Staying Safe at Conventions

Staying Safe at Conventions

Lou Figueroa

Conventions are a great place to learn and relax.   For many of us, it’s a chance to get away from routines, often in unfamiliar towns.  We are able to let our hair down but shouldn’t let our guard down.

The other day I was in a city and noticed a well-dressed man stumbling and disoriented late at night.   He could have been either sick or drunk.  After observing him get up from the sidewalk I noticed him stagger towards four lanes of traffic.

His attire made him look like a conventioneer.   I approached as he was headed towards the cars, trying not to startle him.  I asked if he was okay and he drunkenly said, “I’m lost, and I don’t know which hotel I’m staying in.”  I offered to help and escorted him back to his hotel.

Unfamiliar Surroundings

A similar situation happened to me.  I was at a social event at which my unguarded drink was drug tampered.  I left the bar and wandered nearly two miles in the dark, having no idea of my surroundings.  No body stopped to help or ask if I was okay.  Eventually I walked into the train yard and was run over – resulting in the loss of both my legs.

Here are eight tips to keep convention attendees safe.

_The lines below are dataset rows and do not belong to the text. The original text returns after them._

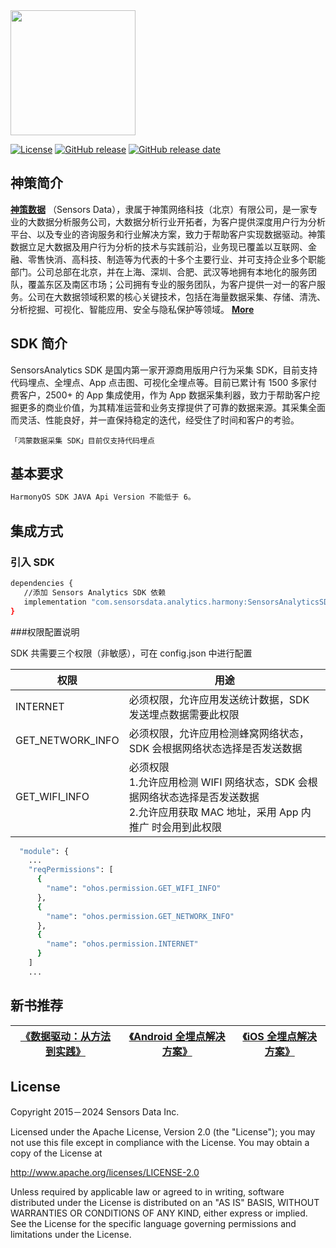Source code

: <img src="https://ow-file.sensorsdata.cn/www/home/header/sensors_header_icon.svg" width="200" >

[![License](https://img.shields.io/github/license/sensorsdata/sa-sdk-android.svg)](https://github.com/sensorsdata/sa-sdk-android/blob/master/LICENSE)
[![GitHub release](https://img.shields.io/github/tag/sensorsdata/sa-sdk-cpp.svg?label=release)](https://github.com/sensorsdata/sa-sdk-cpp/releases)
[![GitHub release date](https://img.shields.io/github/release-date/sensorsdata/sa-sdk-cpp.svg)](https://github.com/sensorsdata/sa-sdk-cpp/releases)

## 神策简介

[**神策数据**](https://www.sensorsdata.cn/)
（Sensors Data），隶属于神策网络科技（北京）有限公司，是一家专业的大数据分析服务公司，大数据分析行业开拓者，为客户提供深度用户行为分析平台、以及专业的咨询服务和行业解决方案，致力于帮助客户实现数据驱动。神策数据立足大数据及用户行为分析的技术与实践前沿，业务现已覆盖以互联网、金融、零售快消、高科技、制造等为代表的十多个主要行业、并可支持企业多个职能部门。公司总部在北京，并在上海、深圳、合肥、武汉等地拥有本地化的服务团队，覆盖东区及南区市场；公司拥有专业的服务团队，为客户提供一对一的客户服务。公司在大数据领域积累的核心关键技术，包括在海量数据采集、存储、清洗、分析挖掘、可视化、智能应用、安全与隐私保护等领域。 [**More**](https://www.sensorsdata.cn/about/aboutus.html)


## SDK 简介

SensorsAnalytics SDK 是国内第一家开源商用版用户行为采集 SDK，目前支持代码埋点、全埋点、App 点击图、可视化全埋点等。目前已累计有 1500 多家付费客户，2500+ 的 App 集成使用，作为 App 数据采集利器，致力于帮助客户挖掘更多的商业价值，为其精准运营和业务支撑提供了可靠的数据来源。其采集全面而灵活、性能良好，并一直保持稳定的迭代，经受住了时间和客户的考验。
```
「鸿蒙数据采集 SDK」目前仅支持代码埋点
```
## 基本要求
```sh
HarmonyOS SDK JAVA Api Version 不能低于 6。
```

## 集成方式
### 引入 SDK
```sh
dependencies {
   //添加 Sensors Analytics SDK 依赖
   implementation "com.sensorsdata.analytics.harmony:SensorsAnalyticsSDK:1.0.0" 
}
```
###权限配置说明

SDK 共需要三个权限（非敏感），可在 config.json 中进行配置

|  权限   | 用途  |
|  ----  | ----  |
| INTERNET  | 必须权限，允许应用发送统计数据，SDK 发送埋点数据需要此权限 |
| GET_NETWORK_INFO  | 必须权限，允许应用检测蜂窝网络状态，SDK 会根据网络状态选择是否发送数据  |
| GET_WIFI_INFO  |必须权限 <br> 1.允许应用检测 WIFI 网络状态，SDK 会根据网络状态选择是否发送数据 <br>  2.允许应用获取 MAC 地址，采用 App 内推广 时会用到此权限 |
```sh
  "module": {
    ...
    "reqPermissions": [
      {
        "name": "ohos.permission.GET_WIFI_INFO"
      },
      {
        "name": "ohos.permission.GET_NETWORK_INFO"
      },
      {
        "name": "ohos.permission.INTERNET"
      }
    ]
	... 
```


## 新书推荐

| [《数据驱动：从方法到实践》](https://item.jd.com/12322322.html) | [《Android 全埋点解决方案》](https://item.jd.com/12574672.html) | [《iOS 全埋点解决方案》](https://item.jd.com/12867068.html)
| ------ | ------ | ------ |

## License
Copyright 2015－2024 Sensors Data Inc.

Licensed under the Apache License, Version 2.0 (the "License"); you may not use this file except in compliance with the License. You may obtain a copy of the License at

http://www.apache.org/licenses/LICENSE-2.0

Unless required by applicable law or agreed to in writing, software distributed under the License is distributed on an "AS IS" BASIS, WITHOUT WARRANTIES OR CONDITIONS OF ANY KIND, either express or implied. See the License for the specific language governing permissions and limitations under the License.
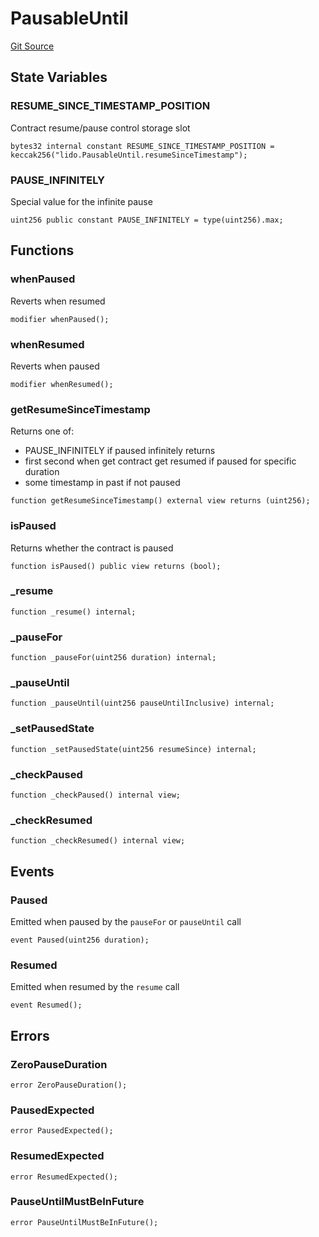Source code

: # PausableUntil
[Git Source](https://github.com/lidofinance/community-staking-module/blob/86cbb28dad521bfac5576c8a7b405bc33b32f44d/src/lib/utils/PausableUntil.sol)


## State Variables
### RESUME_SINCE_TIMESTAMP_POSITION
Contract resume/pause control storage slot


```solidity
bytes32 internal constant RESUME_SINCE_TIMESTAMP_POSITION = keccak256("lido.PausableUntil.resumeSinceTimestamp");
```


### PAUSE_INFINITELY
Special value for the infinite pause


```solidity
uint256 public constant PAUSE_INFINITELY = type(uint256).max;
```


## Functions
### whenPaused

Reverts when resumed


```solidity
modifier whenPaused();
```

### whenResumed

Reverts when paused


```solidity
modifier whenResumed();
```

### getResumeSinceTimestamp

Returns one of:
- PAUSE_INFINITELY if paused infinitely returns
- first second when get contract get resumed if paused for specific duration
- some timestamp in past if not paused


```solidity
function getResumeSinceTimestamp() external view returns (uint256);
```

### isPaused

Returns whether the contract is paused


```solidity
function isPaused() public view returns (bool);
```

### _resume


```solidity
function _resume() internal;
```

### _pauseFor


```solidity
function _pauseFor(uint256 duration) internal;
```

### _pauseUntil


```solidity
function _pauseUntil(uint256 pauseUntilInclusive) internal;
```

### _setPausedState


```solidity
function _setPausedState(uint256 resumeSince) internal;
```

### _checkPaused


```solidity
function _checkPaused() internal view;
```

### _checkResumed


```solidity
function _checkResumed() internal view;
```

## Events
### Paused
Emitted when paused by the `pauseFor` or `pauseUntil` call


```solidity
event Paused(uint256 duration);
```

### Resumed
Emitted when resumed by the `resume` call


```solidity
event Resumed();
```

## Errors
### ZeroPauseDuration

```solidity
error ZeroPauseDuration();
```

### PausedExpected

```solidity
error PausedExpected();
```

### ResumedExpected

```solidity
error ResumedExpected();
```

### PauseUntilMustBeInFuture

```solidity
error PauseUntilMustBeInFuture();
```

  • Study the Area – Know the safest route before you go (driving or walking) and identify areas you don’t want to encounter.   If unfamiliar with the area ask the hotel front desk, bell staff or valet.
  • Remove Convention IDs – Remove your name badge and ribbons.  Similarly, leave the convention totes back in the room.   These are signs you are from out of town and might be an easy target.
  • Scan the Environment – Look for well-lit streets and areas you feel safe.  Select routes that are the shortest between your destination and hotel or conference center.  Be leery of people who are overly friendly in wanting to be of help or offering you a deal.
  • Buddy System – Walk with friends.  If you’re in a social setting, let them know you want a buddy — don’t let them assume you left on your own and should not worry about you.  In my case, I wandered for over an hour and my friends assumed I’d simply left and went home.  Periodically check on each other and agree on departure times.
  • Guard Your Drink – If you leave your drink on the table or bar unguarded even a few minutes, say the time it takes to hit the dance floor or visit the bathroom, throw it away.   There are people who look for opportunities to spike anybody’s drink just for kicks.
  • Backup Identification – Be careful leaving valuables, purses and especially IDs in meeting and hotel rooms.  Travel with a second official government issued ID such as a passport stored in a separate location.   At a minimum, make a copy of your driver’s license so if it were lost officials could use the information to check databases.
  • Escape Routes – Whether in the meeting room or guestroom, notice the nearest exits.   In an emergency you want to be the first out the door heading for the exit.  Remember an emergency could occur at the most inopportune time and in the dark.   Consider leaving your shoes and clothing next to the bed if you need to run out the door.   It can’t hurt to grab the blanket and pillow since you don’t know how long you may be forced to stay outside in an emergency.  Keep the room key accessible.
  • Hotel Door – Don’t let anybody in the room without knowing they are expected and wearing a uniform or badge.  Think twice about hanging a breakfast order on the exterior door knob that identifies your name and room number for a stranger to pick up.  In a fire emergency, be sure to check the door for heat and smoke before exiting.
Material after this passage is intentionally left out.